The efflux of 86Rb from rat isolated pancreatic islets preloaded with the isotope and perifused in vitro, has been used to monitor the effects of sulphonylureas on the potassium permeability, Pk, of pancreatic beta-cells. Tolbutamide (5 microM to 5 mM) had a dual effect, causing initially a decrease in 86Rb efflux (the 'on' response) which was rapidly superseded on drug removal by a large phasic increase in 86Rb efflux (the 'off' response). Each kinetic response had a different dose-dependency: the 'on' response was half-maximal at tolbutamide concentrations of 0.02 mM, maximal at 0.2 mM and decreased by concentrations greater than 0.2 mM whereas the 'off' response was half-maximal at 0.07 mM, maximal at 0.7 mM, with further increases in concentration (up to 5 mM) causing no further change in magnitude.
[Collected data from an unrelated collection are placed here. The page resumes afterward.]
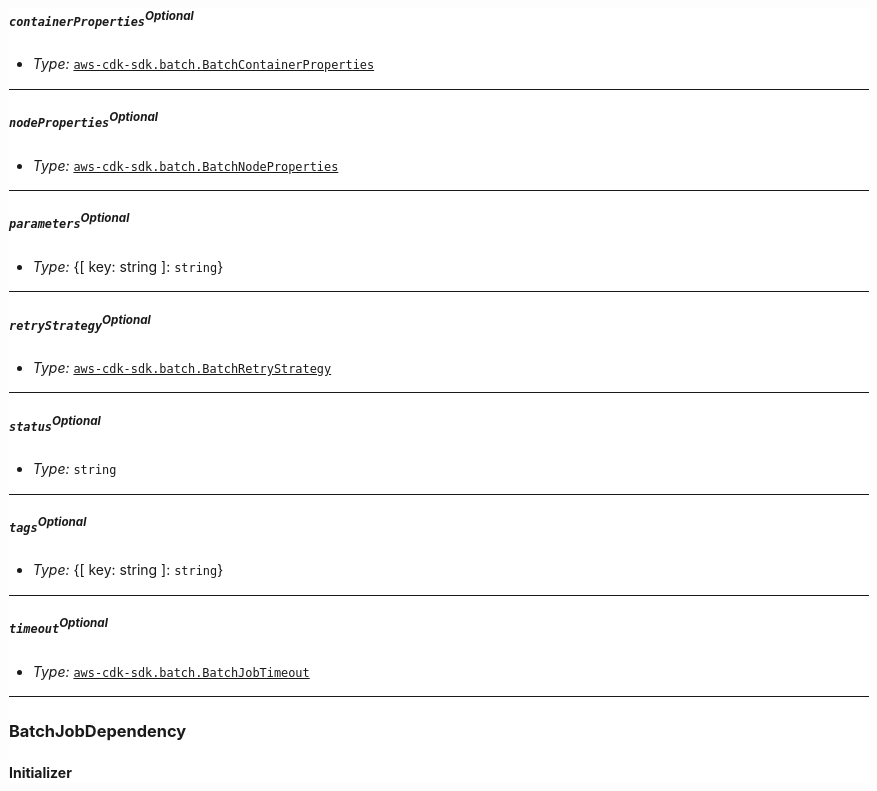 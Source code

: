 
##### `containerProperties`<sup>Optional</sup> <a name="aws-cdk-sdk.batch.BatchJobDefinition.property.containerProperties"></a>

- *Type:* [`aws-cdk-sdk.batch.BatchContainerProperties`](#aws-cdk-sdk.batch.BatchContainerProperties)

---

##### `nodeProperties`<sup>Optional</sup> <a name="aws-cdk-sdk.batch.BatchJobDefinition.property.nodeProperties"></a>

- *Type:* [`aws-cdk-sdk.batch.BatchNodeProperties`](#aws-cdk-sdk.batch.BatchNodeProperties)

---

##### `parameters`<sup>Optional</sup> <a name="aws-cdk-sdk.batch.BatchJobDefinition.property.parameters"></a>

- *Type:* {[ key: string ]: `string`}

---

##### `retryStrategy`<sup>Optional</sup> <a name="aws-cdk-sdk.batch.BatchJobDefinition.property.retryStrategy"></a>

- *Type:* [`aws-cdk-sdk.batch.BatchRetryStrategy`](#aws-cdk-sdk.batch.BatchRetryStrategy)

---

##### `status`<sup>Optional</sup> <a name="aws-cdk-sdk.batch.BatchJobDefinition.property.status"></a>

- *Type:* `string`

---

##### `tags`<sup>Optional</sup> <a name="aws-cdk-sdk.batch.BatchJobDefinition.property.tags"></a>

- *Type:* {[ key: string ]: `string`}

---

##### `timeout`<sup>Optional</sup> <a name="aws-cdk-sdk.batch.BatchJobDefinition.property.timeout"></a>

- *Type:* [`aws-cdk-sdk.batch.BatchJobTimeout`](#aws-cdk-sdk.batch.BatchJobTimeout)

---

### BatchJobDependency <a name="aws-cdk-sdk.batch.BatchJobDependency"></a>

#### Initializer <a name="[object Object].Initializer"></a>
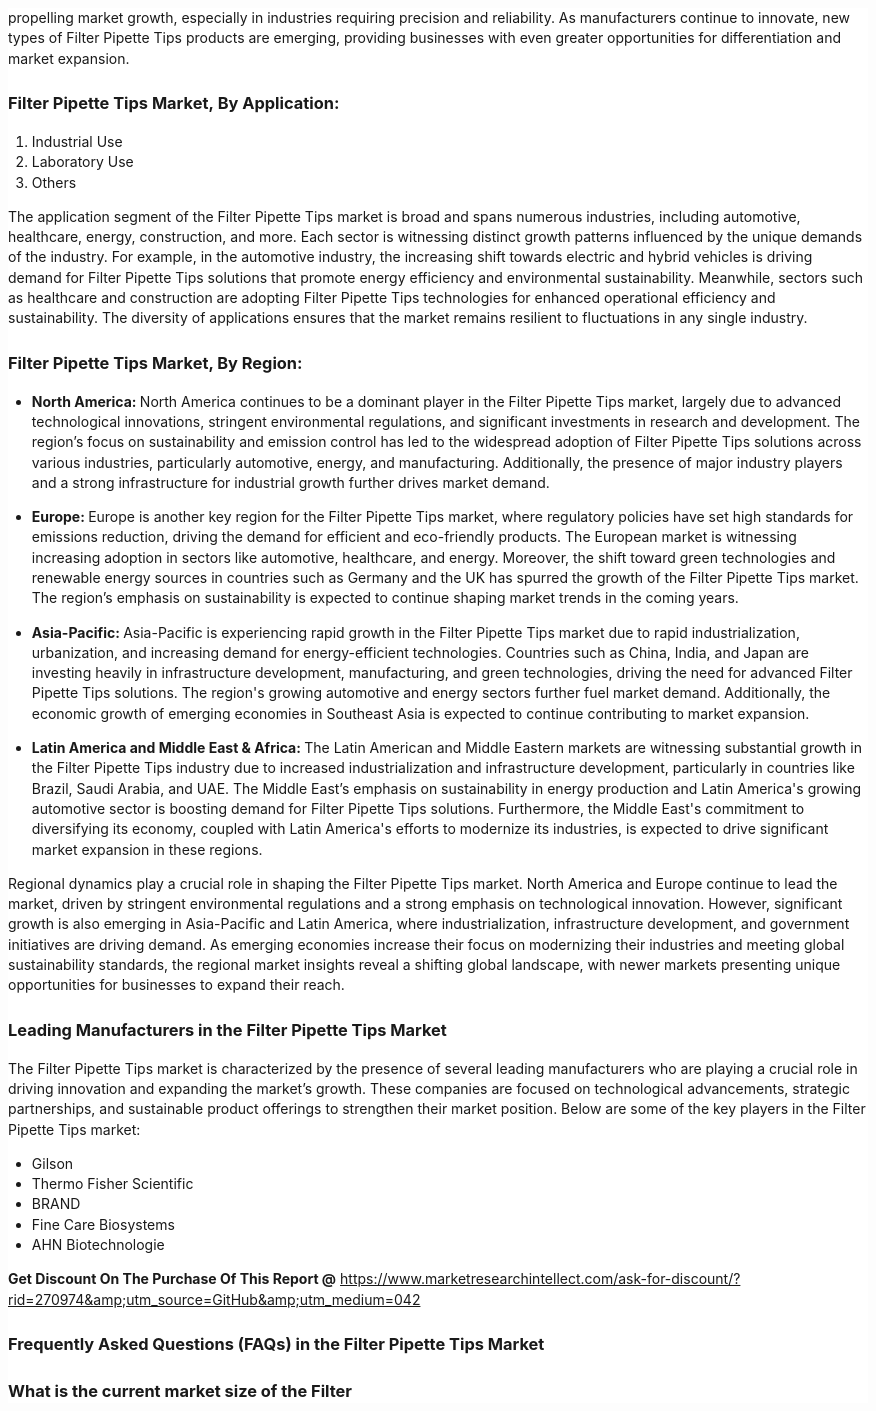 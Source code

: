 propelling market growth, especially in industries requiring precision and reliability. As manufacturers continue to innovate, new types of Filter Pipette Tips products are emerging, providing businesses with even greater opportunities for differentiation and market expansion.</p><h3>Filter Pipette Tips Market,&nbsp;By Application:</h3><ol><li>Industrial Use<li> Laboratory Use<li> Others</li></ol><p>The application segment of the Filter Pipette Tips market is broad and spans numerous industries, including automotive, healthcare, energy, construction, and more. Each sector is witnessing distinct growth patterns influenced by the unique demands of the industry. For example, in the automotive industry, the increasing shift towards electric and hybrid vehicles is driving demand for Filter Pipette Tips solutions that promote energy efficiency and environmental sustainability. Meanwhile, sectors such as healthcare and construction are adopting Filter Pipette Tips technologies for enhanced operational efficiency and sustainability. The diversity of applications ensures that the market remains resilient to fluctuations in any single industry.</p><h3>Filter Pipette Tips Market, By Region:</h3><ul><li><p><strong>North America:&nbsp;</strong>North America continues to be a dominant player in the Filter Pipette Tips market, largely due to advanced technological innovations, stringent environmental regulations, and significant investments in research and development. The region&rsquo;s focus on sustainability and emission control has led to the widespread adoption of Filter Pipette Tips solutions across various industries, particularly automotive, energy, and manufacturing. Additionally, the presence of major industry players and a strong infrastructure for industrial growth further drives market demand.</p></li><li><p><strong><strong>Europe:&nbsp;</strong></strong>Europe is another key region for the Filter Pipette Tips market, where regulatory policies have set high standards for emissions reduction, driving the demand for efficient and eco-friendly products. The European market is witnessing increasing adoption in sectors like automotive, healthcare, and energy. Moreover, the shift toward green technologies and renewable energy sources in countries such as Germany and the UK has spurred the growth of the Filter Pipette Tips market. The region&rsquo;s emphasis on sustainability is expected to continue shaping market trends in the coming years.</p></li><li><p><strong><strong>Asia-Pacific:&nbsp;</strong></strong>Asia-Pacific is experiencing rapid growth in the Filter Pipette Tips market due to rapid industrialization, urbanization, and increasing demand for energy-efficient technologies. Countries such as China, India, and Japan are investing heavily in infrastructure development, manufacturing, and green technologies, driving the need for advanced Filter Pipette Tips solutions. The region's growing automotive and energy sectors further fuel market demand. Additionally, the economic growth of emerging economies in Southeast Asia is expected to continue contributing to market expansion.</p></li><li><p><strong><strong>Latin America and Middle East &amp; Africa:&nbsp;</strong></strong>The Latin American and Middle Eastern markets are witnessing substantial growth in the Filter Pipette Tips industry due to increased industrialization and infrastructure development, particularly in countries like Brazil, Saudi Arabia, and UAE. The Middle East&rsquo;s emphasis on sustainability in energy production and Latin America's growing automotive sector is boosting demand for Filter Pipette Tips solutions. Furthermore, the Middle East's commitment to diversifying its economy, coupled with Latin America's efforts to modernize its industries, is expected to drive significant market expansion in these regions.</p></li></ul><p>Regional dynamics play a crucial role in shaping the Filter Pipette Tips market. North America and Europe continue to lead the market, driven by stringent environmental regulations and a strong emphasis on technological innovation. However, significant growth is also emerging in Asia-Pacific and Latin America, where industrialization, infrastructure development, and government initiatives are driving demand. As emerging economies increase their focus on modernizing their industries and meeting global sustainability standards, the regional market insights reveal a shifting global landscape, with newer markets presenting unique opportunities for businesses to expand their reach.</p><h3><strong>Leading Manufacturers in the Filter Pipette Tips Market</strong></h3><p>The Filter Pipette Tips market is characterized by the presence of several leading manufacturers who are playing a crucial role in driving innovation and expanding the market&rsquo;s growth. These companies are focused on technological advancements, strategic partnerships, and sustainable product offerings to strengthen their market position. Below are some of the key players in the Filter Pipette Tips market:</p></div><div class="article-main__content" data-test-id="publishing-text-block"><ul><li><span class="">Gilson<li> Thermo Fisher Scientific<li> BRAND<li> Fine Care Biosystems<li> AHN Biotechnologie</span></li></ul></div><div class="article-main__content" data-test-id="publishing-text-block"><p><span class="font-[700]"><strong>Get Discount On The Purchase Of This Report @</strong> <a href="https://www.marketresearchintellect.com/ask-for-discount/?rid=270974&amp;utm_source=GitHub&amp;utm_medium=042" data-fr-linked="true">https://www.marketresearchintellect.com/ask-for-discount/?rid=270974&amp;utm_source=GitHub&amp;utm_medium=042</a></span></p></div><div class="article-main__content" data-test-id="publishing-text-block"><h3><strong>Frequently Asked Questions (FAQs) in the Filter Pipette Tips Market</strong></h3><h3><strong>What is the current market size of the Filter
Analysis of the time- and concentration-dependency of tolbutamide action, by presenting increasing concentrations (0 to 1.4 mM) of tolbutamide as a ramp or step function, established a critical dependence of the kinetics of 86Rb efflux during and after exposure to tolbutamide upon the initial rate of increase of the tolbutamide concentration rather than its final steady state. In the presence of quinine (10 microM), D600 (50 microM), or tetraethylammonium (20 mM), the secondary increase in 86Rb following tolbutamide (0.7 mM) removal was totally inhibited. Co2+ (2.56 mM) not only blocked the secondary 'off' response but also potentiated the initial 'on' response of tolbutamide. Glibenclamide produced a rapid decrease in 86Rb efflux but at a much lower concentration (10 microM) than tolbutamide and with no 'off' response apparent over a wide range of concentration (1 to 100 microM); moreover the decrease in 86Rb efflux was sustained and only slowly reversible. It is concluded that tolbutamide has two opposing actions on islet beta-cell 86Rb efflux, and therefore PK: (i) a tendency to increase a calcium-sensitive PK by stimulating calcium entry into the cell and (ii) a decrease in PK that may be due to a direct effect on the calcium-sensitive PK itself. The more sustained pharmacological action of glibenclamide is explained by the longer-lasting decrease in PK that it produces.